La dernière à prendre la parole dans le débat était Shameela Soobramoney, récemment nommée commissaire à la Commission présidentielle sur le climat d’Afrique du Sud et PDG de la National Business Initiative. Singh l’a interrogée sur les priorités pour maintenir l’Afrique sur une voie de transition crédible et inclusive.

« Lorsque nous pensons à la transition en Afrique du Sud, les pertes d’emplois sont souvent la principale préoccupation ; et ce sont des emplois principalement liés à la chaîne de valeur du charbon », a déclaré Soobramoney.

Elle a souligné que chaque emploi comptait dans une économie où le taux de chômage officiel avoisine les 40 %. Les solutions dépendront de la compréhension de ce à quoi ressemble une transition juste, et de la mise en place d’un plan crédible d’activités économiques alternatives pour remplacer les industries touchées.

Les préoccupations liées à la dette

Les décideurs politiques ont besoin de l’adhésion des communautés concernées, tandis que les bailleurs de fonds ont besoin de garanties sur les cycles de remboursement.

« Nous pouvons emprunter de l’argent pour soutenir une transition, mais que produisons-nous pour rembourser cette dette ? », a demandé Soobramoney. « Cette est pertinente pour de nombreuses économies en développement présentant un profil énergétique similaire à celui de l’Afrique du Sud. »

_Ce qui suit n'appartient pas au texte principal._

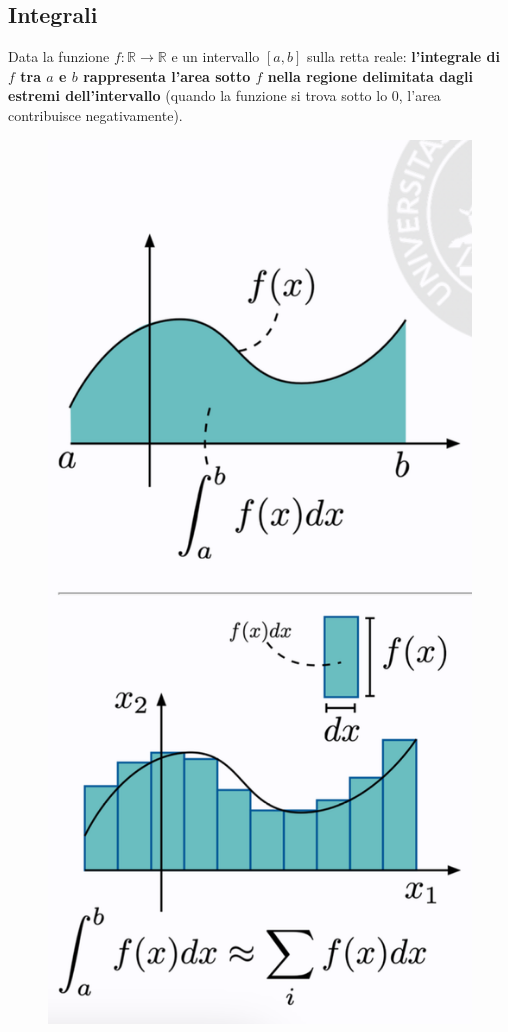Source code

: \subsection{Integrali}
Data la funzione $f:\mathbb{R} \rightarrow \mathbb{R}$ e un intervallo $[a,b]$ sulla retta reale: \newline
\textbf{l'integrale di $f$ tra $a$ e $b$ rappresenta l'area sotto $f$ nella regione delimitata dagli estremi dell'intervallo} (quando la funzione si trova sotto lo 0, l'area contribuisce negativamente).
\begin{figure}[h]
    \includegraphics[scale=0.5]{images/prerequisites/integrals.png}
    \centering
\end{figure}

Les intervenants ont noté que les accords de financement de la transition proposés à l’Afrique étaient largement basés sur la dette, et que même la dette concessionnelle devait être remboursée.

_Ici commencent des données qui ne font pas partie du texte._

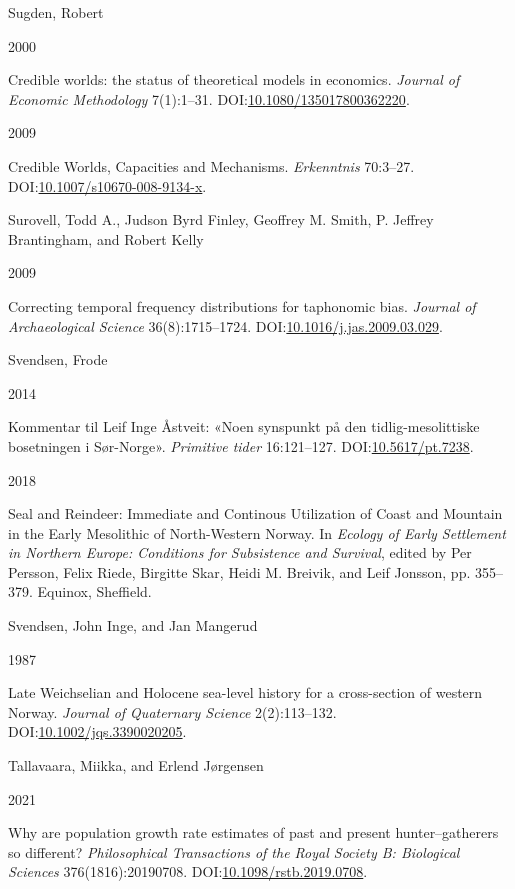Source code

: \documentclass[
  12pt,
  a4paper,
  oneside]{book}
\newlength{\cslhangindent}
\newlength{\csllabelwidth}
\newlength{\cslentryspacingunit} %
\newenvironment{CSLReferences}[2] %
 {%
  \setlength{\parindent}{0pt}
  \ifodd #1
  \let\oldpar\par
  \def\par{\hangindent=\cslhangindent\oldpar}
  \fi
  \setlength{\parskip}{#2\cslentryspacingunit}
 }%
 {}
\newcommand{\CSLBlock}[1]{#1\hfill\break}
\newcommand{\CSLLeftMargin}[1]{\parbox[t]{\csllabelwidth}{#1}}
\newcommand{\CSLRightInline}[1]{\parbox[t]{\linewidth - \csllabelwidth}{#1}\break}
\begin{document}
\begin{CSLReferences}{0}{0}
\leavevmode{}%
\CSLBlock{Sugden, Robert}
\CSLLeftMargin{ 2000}
\CSLRightInline{{Credible worlds: the status of theoretical models in economics}. \emph{Journal of Economic Methodology} 7(1):1--31. DOI:\href{https://doi.org/10.1080/135017800362220}{10.1080/135017800362220}.}

\leavevmode{}%
\CSLLeftMargin{ 2009 }
\CSLRightInline{{Credible Worlds, Capacities and Mechanisms}. \emph{Erkenntnis} 70:3--27. DOI:\href{https://doi.org/10.1007/s10670-008-9134-x}{10.1007/s10670-008-9134-x}.}

\leavevmode{}%
\CSLBlock{Surovell, Todd A., Judson Byrd Finley, Geoffrey M. Smith, P. Jeffrey Brantingham, and Robert Kelly}
\CSLLeftMargin{ 2009}
\CSLRightInline{{Correcting temporal frequency distributions for taphonomic bias}. \emph{Journal of Archaeological Science} 36(8):1715--1724. DOI:\href{https://doi.org/10.1016/j.jas.2009.03.029}{10.1016/j.jas.2009.03.029}.}

\leavevmode{}%
\CSLBlock{Svendsen, Frode}
\CSLLeftMargin{ 2014}
\CSLRightInline{{Kommentar til Leif Inge Åstveit: «Noen synspunkt på den tidlig-mesolittiske bosetningen i Sør-Norge»}. \emph{Primitive tider} 16:121--127. DOI:\href{https://doi.org/10.5617/pt.7238}{10.5617/pt.7238}.}

\leavevmode{}%
\CSLLeftMargin{ 2018 }
\CSLRightInline{{Seal and Reindeer: Immediate and Continous Utilization of Coast and Mountain in the Early Mesolithic of North-Western Norway}. In \emph{{Ecology of Early Settlement in Northern Europe: Conditions for Subsistence and Survival}}, edited by Per Persson, Felix Riede, Birgitte Skar, Heidi M. Breivik, and Leif Jonsson, pp. 355--379. Equinox, Sheffield.}

\leavevmode{}%
\CSLBlock{Svendsen, John Inge, and Jan Mangerud}
\CSLLeftMargin{ 1987}
\CSLRightInline{Late Weichselian and Holocene sea-level history for a cross-section of western Norway. \emph{Journal of Quaternary Science} 2(2):113--132. DOI:\href{https://doi.org/10.1002/jqs.3390020205}{10.1002/jqs.3390020205}.}

\leavevmode{}%
\CSLBlock{Tallavaara, Miikka, and Erlend Jørgensen}
\CSLLeftMargin{ 2021}
\CSLRightInline{Why are population growth rate estimates of past and present hunter--gatherers so different? \emph{Philosophical Transactions of the Royal Society B: Biological Sciences} 376(1816):20190708. DOI:\href{https://doi.org/10.1098/rstb.2019.0708}{10.1098/rstb.2019.0708}.}


\end{CSLReferences}
\end{document}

Pour atteindre les objectifs de transition, les décideurs politiques doivent définir clairement les secteurs d’avenir dans lesquels investir et les incitations à l’investissement proposées. Cela nécessite d’engager le secteur financier sur une voie économique durable et privilégiée.

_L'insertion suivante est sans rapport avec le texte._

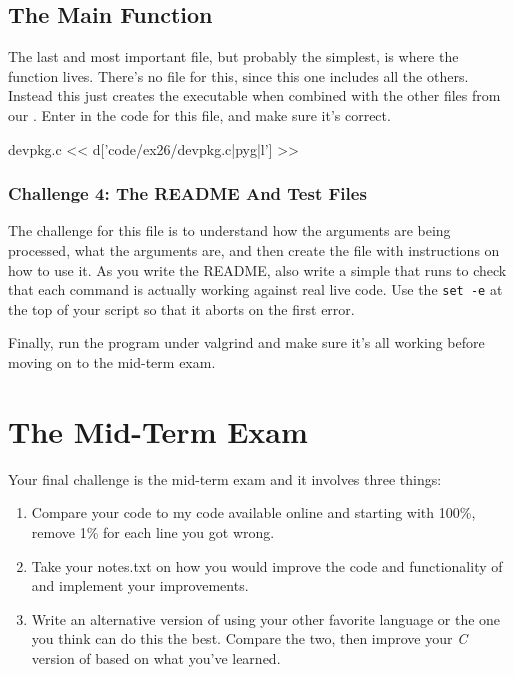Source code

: \subsection{The  Main Function}

The last and most important file, but probably the simplest, is 
where the  function lives.  There's no  file for this, since
this one includes all the others.  Instead this just creates the executable
 when combined with the other  files from our 
.  Enter in the code for this file, and make sure it's 
correct.

\begin{code}{devpkg.c}
<< d['code/ex26/devpkg.c|pyg|l'] >>
\end{code}

\subsubsection{Challenge 4: The README And Test Files}

The challenge for this file is to understand how the arguments are
being processed, what the arguments are, and then create the 
file with instructions on how to use it.  As you write the README, also
write a simple  that runs  to check that
each command is actually working against real live code.  Use the \verb|set -e|
at the top of your script so that it aborts on the first error.

Finally, run the program under valgrind and make sure it's all working
before moving on to the mid-term exam.

\section{The Mid-Term Exam}

Your final challenge is the mid-term exam and it involves three things:

\begin{enumerate}
\item Compare your code to my code available online and starting with 100\%, 
    remove 1\% for each line you got wrong.
\item Take your notes.txt on how you would improve the code and functionality
    of  and implement your improvements.
\item Write an alternative version of  using your other 
    favorite language or the one you think can do this the best.  Compare
    the two, then improve your \emph{C} version of  based on what
    you've learned.
\end{enumerate}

Soobramoney a brièvement commenté l’impact du Mécanisme d’Ajustement Carbone aux Frontières (MACF) de l’Union européenne (UE), qui vise à prévenir la fuite de carbone en imposant sur certaines importations un coût du carbone comparable à celui supporté par les producteurs de l’UE. Il a été souligné que la politique mondiale imposait déjà des contraintes à certains complexes industriels africains.

Cette discussion abordait tellement de thèmes que votre rédacteur a eu du mal à conclure cet article. Singh a sollicité quelques intervenants pour recueillir leurs réflexions finales, interrogeant notamment Kane sur les outils réglementaires que l’Afrique pourrait utiliser pour attirer des financements internationaux en faveur de la transition.

Il a souligné que l’exactitude, la comparabilité, la crédibilité et la transparence étaient des éléments non négociables dans cette démarche, avant de suggérer que les lignes directrices sur le financement mixte, les taxonomies vertes et les normes relatives aux obligations de transition constituaient des cadres de référence essentiels.

On a demandé à Fabian de conclure en partageant quelques réflexions sur la manière d’amener les gestionnaires d’actifs à passer d’un reporting ESG axé sur la conformité à une allocation de capital orientée vers les résultats et alignée sur la transition.

Il a déclaré que tous les professionnels devraient prendre en compte le caractère inévitable de la transition actuelle et a appelé les régulateurs à réfléchir à leur rôle en matière de renforcement des capacités, de mise en place d’incitations, d’obligations, de capacités des systèmes et de confiance. Cela ressemble un peu à une liste, cher lecteur, mais cela semblait être la meilleure façon de résumer une conclusion plutôt verbeuse.

Fabian a noté que les allocataires de capitaux ont besoin de « conditions équitables » pour comparer les opportunités au-delà des frontières. Ils souhaitent également que les décideurs politiques, tant au niveau gouvernemental que réglementaire, établissent des règles claires en matière de divulgation et de benchmarks environnementaux. Pour attirer les fonds, les régulateurs africains doivent garantir « la transparence et la confiance dans la conception des produits financiers, ainsi que la transparence sur ce qui se passe à l’intérieur de ces produits ».

Il a félicité l’Afrique du Sud pour son cadre réglementaire solide et fondé sur des principes, mais a conclu que « le niveau d’exécution, de suivi et de comparabilité n’était pas encore à la hauteur ».